[INFORMATION GIVEN]

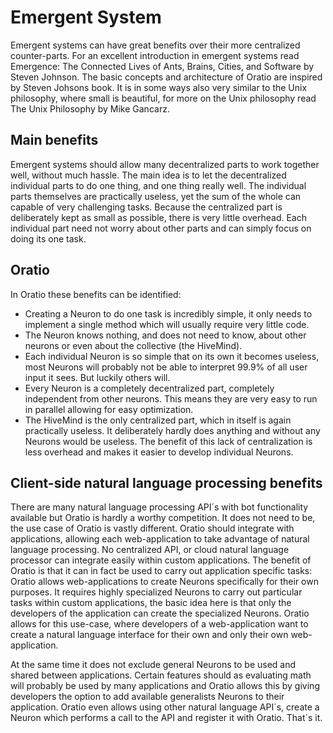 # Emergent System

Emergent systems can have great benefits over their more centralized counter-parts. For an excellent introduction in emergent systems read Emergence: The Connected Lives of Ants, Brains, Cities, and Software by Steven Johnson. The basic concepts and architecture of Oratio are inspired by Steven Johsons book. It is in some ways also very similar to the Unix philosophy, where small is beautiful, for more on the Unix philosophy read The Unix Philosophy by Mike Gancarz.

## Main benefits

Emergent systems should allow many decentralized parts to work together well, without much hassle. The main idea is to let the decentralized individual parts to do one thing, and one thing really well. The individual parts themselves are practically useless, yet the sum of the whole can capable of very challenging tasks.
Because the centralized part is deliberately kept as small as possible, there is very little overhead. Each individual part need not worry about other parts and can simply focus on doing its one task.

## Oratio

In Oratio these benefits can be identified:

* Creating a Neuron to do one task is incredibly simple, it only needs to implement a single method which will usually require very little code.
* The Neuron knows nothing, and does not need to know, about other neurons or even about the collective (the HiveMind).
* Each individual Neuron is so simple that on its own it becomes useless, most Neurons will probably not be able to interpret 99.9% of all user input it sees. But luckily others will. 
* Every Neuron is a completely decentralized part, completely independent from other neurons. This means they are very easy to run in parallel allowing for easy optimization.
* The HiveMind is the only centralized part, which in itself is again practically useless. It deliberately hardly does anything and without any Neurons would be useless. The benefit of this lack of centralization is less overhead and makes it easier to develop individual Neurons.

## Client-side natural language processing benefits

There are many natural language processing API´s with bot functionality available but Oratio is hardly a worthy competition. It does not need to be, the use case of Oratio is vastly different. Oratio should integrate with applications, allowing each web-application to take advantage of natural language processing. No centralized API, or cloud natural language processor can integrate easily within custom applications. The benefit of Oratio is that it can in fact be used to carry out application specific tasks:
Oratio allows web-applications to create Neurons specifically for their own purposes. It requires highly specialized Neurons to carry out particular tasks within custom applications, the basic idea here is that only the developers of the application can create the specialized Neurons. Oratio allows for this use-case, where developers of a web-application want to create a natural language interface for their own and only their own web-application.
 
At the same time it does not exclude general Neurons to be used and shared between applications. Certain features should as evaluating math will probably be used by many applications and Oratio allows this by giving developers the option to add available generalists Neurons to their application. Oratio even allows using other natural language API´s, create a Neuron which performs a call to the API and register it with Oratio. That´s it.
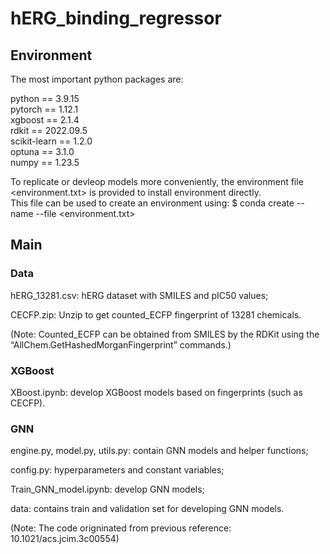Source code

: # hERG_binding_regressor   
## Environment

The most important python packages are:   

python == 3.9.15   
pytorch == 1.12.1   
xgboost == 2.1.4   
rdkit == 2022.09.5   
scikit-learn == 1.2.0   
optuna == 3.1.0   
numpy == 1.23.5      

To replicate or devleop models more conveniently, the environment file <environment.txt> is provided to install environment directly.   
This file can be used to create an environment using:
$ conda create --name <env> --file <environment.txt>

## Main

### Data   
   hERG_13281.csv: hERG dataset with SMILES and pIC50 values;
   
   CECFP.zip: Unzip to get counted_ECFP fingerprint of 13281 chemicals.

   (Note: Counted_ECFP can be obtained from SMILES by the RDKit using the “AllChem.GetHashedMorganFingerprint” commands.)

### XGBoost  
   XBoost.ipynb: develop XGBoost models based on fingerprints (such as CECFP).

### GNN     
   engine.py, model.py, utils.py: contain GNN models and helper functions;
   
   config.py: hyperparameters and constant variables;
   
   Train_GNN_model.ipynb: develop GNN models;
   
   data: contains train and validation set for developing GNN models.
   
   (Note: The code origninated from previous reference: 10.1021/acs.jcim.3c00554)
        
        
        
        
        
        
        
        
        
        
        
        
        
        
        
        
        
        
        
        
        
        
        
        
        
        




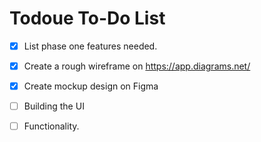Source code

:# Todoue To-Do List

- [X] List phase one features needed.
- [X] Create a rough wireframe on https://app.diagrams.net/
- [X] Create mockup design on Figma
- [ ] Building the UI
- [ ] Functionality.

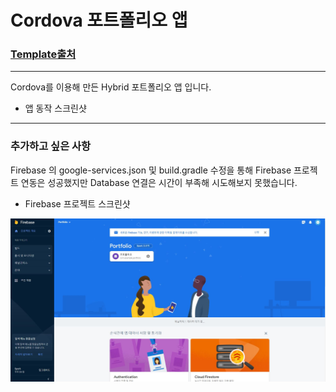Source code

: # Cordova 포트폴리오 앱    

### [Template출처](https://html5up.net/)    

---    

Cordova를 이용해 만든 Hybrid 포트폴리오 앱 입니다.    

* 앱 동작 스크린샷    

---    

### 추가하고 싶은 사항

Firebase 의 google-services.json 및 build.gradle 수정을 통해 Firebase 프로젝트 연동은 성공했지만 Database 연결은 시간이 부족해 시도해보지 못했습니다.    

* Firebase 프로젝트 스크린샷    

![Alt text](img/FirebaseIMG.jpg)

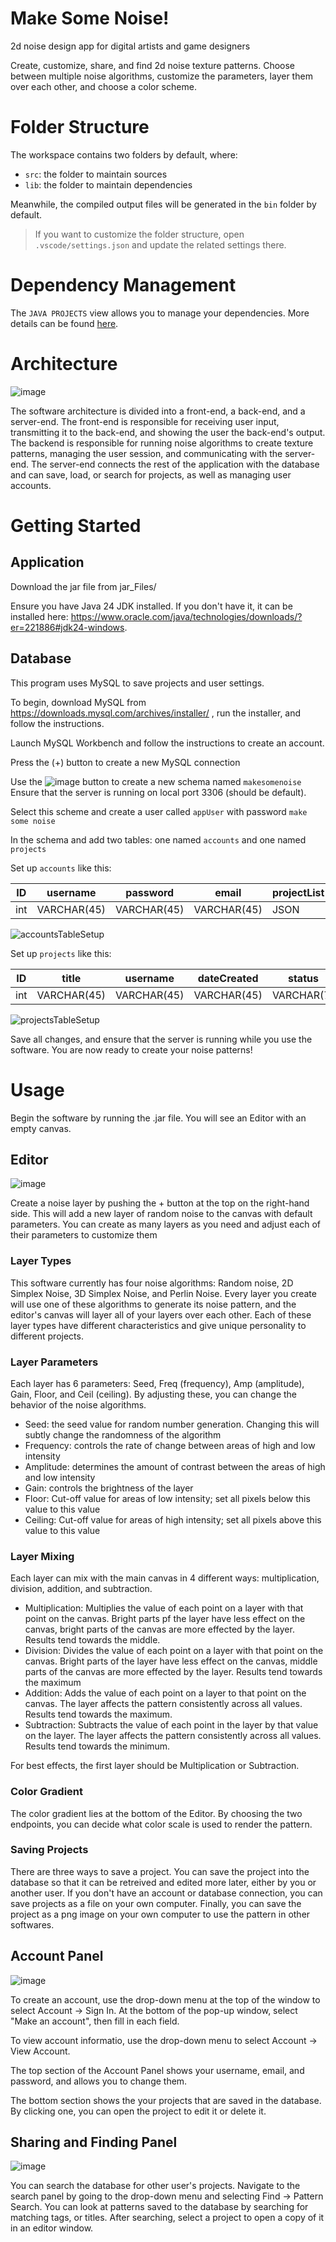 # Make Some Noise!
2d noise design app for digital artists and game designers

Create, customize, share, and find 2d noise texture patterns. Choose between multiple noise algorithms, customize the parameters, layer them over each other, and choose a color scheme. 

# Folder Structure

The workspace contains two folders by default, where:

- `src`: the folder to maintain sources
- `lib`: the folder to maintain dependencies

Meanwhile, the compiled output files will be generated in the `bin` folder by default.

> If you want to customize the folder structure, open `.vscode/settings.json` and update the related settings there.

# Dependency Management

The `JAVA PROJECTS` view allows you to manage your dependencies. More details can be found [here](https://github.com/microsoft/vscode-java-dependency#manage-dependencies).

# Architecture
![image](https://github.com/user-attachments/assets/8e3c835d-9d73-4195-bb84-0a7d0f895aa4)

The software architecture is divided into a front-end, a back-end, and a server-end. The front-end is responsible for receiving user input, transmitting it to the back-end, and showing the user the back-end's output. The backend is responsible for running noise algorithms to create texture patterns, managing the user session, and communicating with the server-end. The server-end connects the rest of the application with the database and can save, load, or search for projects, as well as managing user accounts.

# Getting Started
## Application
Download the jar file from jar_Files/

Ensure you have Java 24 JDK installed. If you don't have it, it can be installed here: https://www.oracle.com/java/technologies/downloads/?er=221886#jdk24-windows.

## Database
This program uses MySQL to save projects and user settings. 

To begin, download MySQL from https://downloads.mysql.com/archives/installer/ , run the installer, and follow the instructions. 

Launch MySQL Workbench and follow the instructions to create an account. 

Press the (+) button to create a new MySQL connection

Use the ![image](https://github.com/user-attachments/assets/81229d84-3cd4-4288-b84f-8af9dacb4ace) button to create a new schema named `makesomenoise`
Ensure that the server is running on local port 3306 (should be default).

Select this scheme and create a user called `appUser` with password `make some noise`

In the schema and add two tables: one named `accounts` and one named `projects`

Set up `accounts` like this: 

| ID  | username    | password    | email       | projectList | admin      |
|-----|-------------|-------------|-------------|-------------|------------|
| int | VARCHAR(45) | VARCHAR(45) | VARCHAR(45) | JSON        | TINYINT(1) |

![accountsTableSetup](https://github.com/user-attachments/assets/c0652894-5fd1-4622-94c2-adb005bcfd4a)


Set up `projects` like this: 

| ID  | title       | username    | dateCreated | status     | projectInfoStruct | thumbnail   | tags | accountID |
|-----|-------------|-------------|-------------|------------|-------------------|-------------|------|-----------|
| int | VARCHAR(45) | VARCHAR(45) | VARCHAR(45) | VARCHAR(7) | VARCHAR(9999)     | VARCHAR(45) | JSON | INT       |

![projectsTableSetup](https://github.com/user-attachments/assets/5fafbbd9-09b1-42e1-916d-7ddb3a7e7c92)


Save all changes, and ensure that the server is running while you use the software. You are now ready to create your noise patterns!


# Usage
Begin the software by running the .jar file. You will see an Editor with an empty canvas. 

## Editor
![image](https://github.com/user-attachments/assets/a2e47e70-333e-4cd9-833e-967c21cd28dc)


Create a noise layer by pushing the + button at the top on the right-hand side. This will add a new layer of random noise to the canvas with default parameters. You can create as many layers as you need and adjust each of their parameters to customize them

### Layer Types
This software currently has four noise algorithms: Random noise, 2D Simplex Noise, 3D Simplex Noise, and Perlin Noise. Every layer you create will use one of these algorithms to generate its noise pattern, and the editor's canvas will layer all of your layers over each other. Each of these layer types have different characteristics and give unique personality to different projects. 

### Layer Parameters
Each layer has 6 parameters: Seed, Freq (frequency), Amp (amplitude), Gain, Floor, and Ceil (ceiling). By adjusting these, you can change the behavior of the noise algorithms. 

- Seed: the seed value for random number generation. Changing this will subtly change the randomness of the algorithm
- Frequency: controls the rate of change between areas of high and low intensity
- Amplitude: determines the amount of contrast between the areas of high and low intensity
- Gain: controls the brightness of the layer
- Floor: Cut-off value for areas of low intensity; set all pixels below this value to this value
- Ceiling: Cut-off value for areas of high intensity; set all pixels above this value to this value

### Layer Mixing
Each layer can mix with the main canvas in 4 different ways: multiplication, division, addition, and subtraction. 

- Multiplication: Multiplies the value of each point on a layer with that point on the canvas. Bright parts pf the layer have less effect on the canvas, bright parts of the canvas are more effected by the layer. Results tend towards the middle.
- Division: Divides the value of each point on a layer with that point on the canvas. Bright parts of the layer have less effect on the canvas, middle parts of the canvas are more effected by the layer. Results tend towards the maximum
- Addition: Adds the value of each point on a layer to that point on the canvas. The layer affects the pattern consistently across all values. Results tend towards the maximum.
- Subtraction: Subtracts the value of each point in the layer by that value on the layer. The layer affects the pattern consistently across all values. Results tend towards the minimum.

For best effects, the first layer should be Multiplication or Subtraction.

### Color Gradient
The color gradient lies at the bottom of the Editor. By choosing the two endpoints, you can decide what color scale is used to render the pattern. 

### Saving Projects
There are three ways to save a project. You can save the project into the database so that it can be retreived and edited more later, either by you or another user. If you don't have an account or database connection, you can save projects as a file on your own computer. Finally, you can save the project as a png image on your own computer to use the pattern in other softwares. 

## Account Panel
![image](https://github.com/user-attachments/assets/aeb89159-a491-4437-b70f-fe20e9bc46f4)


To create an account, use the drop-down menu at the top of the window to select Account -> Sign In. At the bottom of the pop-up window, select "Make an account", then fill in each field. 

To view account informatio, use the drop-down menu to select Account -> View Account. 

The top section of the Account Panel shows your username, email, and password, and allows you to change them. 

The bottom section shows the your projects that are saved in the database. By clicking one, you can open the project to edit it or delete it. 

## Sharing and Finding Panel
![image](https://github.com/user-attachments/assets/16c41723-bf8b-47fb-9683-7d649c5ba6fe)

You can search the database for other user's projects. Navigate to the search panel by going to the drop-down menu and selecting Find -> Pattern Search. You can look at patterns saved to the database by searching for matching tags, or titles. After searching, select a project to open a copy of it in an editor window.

[/INFORMATION GIVEN]

*YOUR GOAL*: Find every line in the records above that contains the word "case", and copy each one.

*COMPLETED TASK*:
There are many natural language processing API´s with bot functionality available but Oratio is hardly a worthy competition. It does not need to be, the use case of Oratio is vastly different. Oratio should integrate with applications, allowing each web-application to take advantage of natural language processing. No centralized API, or cloud natural language processor can integrate easily within custom applications. The benefit of Oratio is that it can in fact be used to carry out application specific tasks:
Oratio allows web-applications to create Neurons specifically for their own purposes. It requires highly specialized Neurons to carry out particular tasks within custom applications, the basic idea here is that only the developers of the application can create the specialized Neurons. Oratio allows for this use-case, where developers of a web-application want to create a natural language interface for their own and only their own web-application.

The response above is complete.